### Data under study

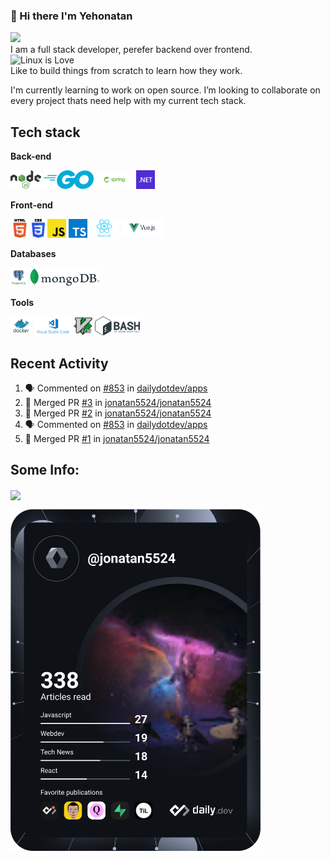 ### 👋 Hi there I'm Yehonatan  
<a href="https://www.linkedin.com/in/jonatan-ezron-40055b217/"><img src="https://img.shields.io/badge/LinkedIn-0077B5?style=for-the-badge&logo=linkedin&logoColor=white" /></a>  
I am a full stack developer, perefer  backend over frontend.  
 ![Linux](https://img.shields.io/badge/Linux-FCC624?style=for-the-badge&logo=linux&logoColor=black)  is Love  
Like to build things from scratch to learn how they work.  

I'm currently learning to work on open source.
I’m looking to collaborate on every project thats need help with my current tech stack.

## Tech stack

**Back-end**

<code><img height="30" src="https://raw.githubusercontent.com/jonatan5524/jonatan5524/main/images/nodejs.png"></code>
<code><img height="30" src="https://raw.githubusercontent.com/jonatan5524/jonatan5524/main/images/go.png"></code>
<code><img height="30" src="https://raw.githubusercontent.com/jonatan5524/jonatan5524/main/images/spring.png"></code>
<code><img height="30" src="https://raw.githubusercontent.com/jonatan5524/jonatan5524/main/images/dotnet.png"></code>

**Front-end**

<code><img height="30" src="https://raw.githubusercontent.com/jonatan5524/jonatan5524/main/images/html.png"></code>
<code><img height="30" src="https://raw.githubusercontent.com/jonatan5524/jonatan5524/main/images/css3.png"></code>
<code><img height="30" src="https://raw.githubusercontent.com/jonatan5524/jonatan5524/main/images/js.png"></code>
<code><img height="30" src="https://raw.githubusercontent.com/jonatan5524/jonatan5524/main/images/ts.png"></code>
<code><img height="30" src="https://raw.githubusercontent.com/jonatan5524/jonatan5524/main/images/reactjs.png"></code>
<code><img height="30" src="https://raw.githubusercontent.com/jonatan5524/jonatan5524/main/images/vuejs.png"></code>

**Databases**

<code><img height="30" src="https://raw.githubusercontent.com/jonatan5524/jonatan5524/main/images/postgresql.png"></code>
<code><img height="30" src="https://raw.githubusercontent.com/jonatan5524/jonatan5524/main/images/mongodb.png"></code>

**Tools**

<code><img height="30" src="https://raw.githubusercontent.com/jonatan5524/jonatan5524/main/images/docker.png"></code>
<code><img height="30" src="https://raw.githubusercontent.com/jonatan5524/jonatan5524/main/images/vscode.png"></code>
<code><img height="30" src="https://raw.githubusercontent.com/jonatan5524/jonatan5524/main/images/vim.png"></code>
<code><img height="30" src="https://raw.githubusercontent.com/jonatan5524/jonatan5524/main/images/bash.png"></code>

## Recent Activity
<!--START_SECTION:activity-->
1. 🗣 Commented on [#853](https://github.com/dailydotdev/apps/issues/853) in [dailydotdev/apps](https://github.com/dailydotdev/apps)
2. 🎉 Merged PR [#3](https://github.com/jonatan5524/jonatan5524/pull/3) in [jonatan5524/jonatan5524](https://github.com/jonatan5524/jonatan5524)
3. 🎉 Merged PR [#2](https://github.com/jonatan5524/jonatan5524/pull/2) in [jonatan5524/jonatan5524](https://github.com/jonatan5524/jonatan5524)
4. 🗣 Commented on [#853](https://github.com/dailydotdev/apps/issues/853) in [dailydotdev/apps](https://github.com/dailydotdev/apps)
5. 🎉 Merged PR [#1](https://github.com/jonatan5524/jonatan5524/pull/1) in [jonatan5524/jonatan5524](https://github.com/jonatan5524/jonatan5524)
<!--END_SECTION:activity-->

## Some Info:

<img align="center" src="https://github-readme-stats.vercel.app/api?username=jonatan5524" />

<a href="https://app.daily.dev/DailyDevTips"><img src="https://github.com/jonatan5524/jonatan5524/blob/main/devcard.svg" width="400" alt="Jonatan Ezron's Dev Card"/></a>
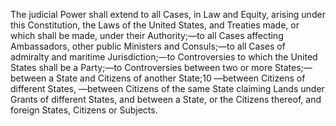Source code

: The judicial Power shall extend to all Cases, in Law and Equity, arising under this Constitution, the Laws of the United States, and Treaties made, or which shall be made, under their Authority;—to all Cases affecting Ambassadors, other public Ministers and Consuls;—to all Cases of admiralty and maritime Jurisdiction;—to Controversies to which the United States shall be a Party;—to Controversies between two or more States;—between a State and Citizens of another State;10 —between Citizens of different States, —between Citizens of the same State claiming Lands under Grants of different States, and between a State, or the Citizens thereof, and foreign States, Citizens or Subjects.
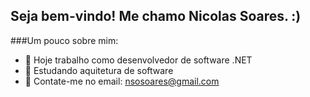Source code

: ## Seja bem-vindo! Me chamo Nicolas Soares. :)

###Um pouco sobre mim:

- 🔭 Hoje trabalho como desenvolvedor de software .NET
- 🌱 Estudando aquitetura de software
- 📩 Contate-me no email: nsosoares@gmail.com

### Required work
Filter the records for lines holding the string "issues". Copy each one.

### Answer section
1. 🗣 Commented on [#853](https://github.com/dailydotdev/apps/issues/853) in [dailydotdev/apps](https://github.com/dailydotdev/apps)
4. 🗣 Commented on [#853](https://github.com/dailydotdev/apps/issues/853) in [dailydotdev/apps](https://github.com/dailydotdev/apps)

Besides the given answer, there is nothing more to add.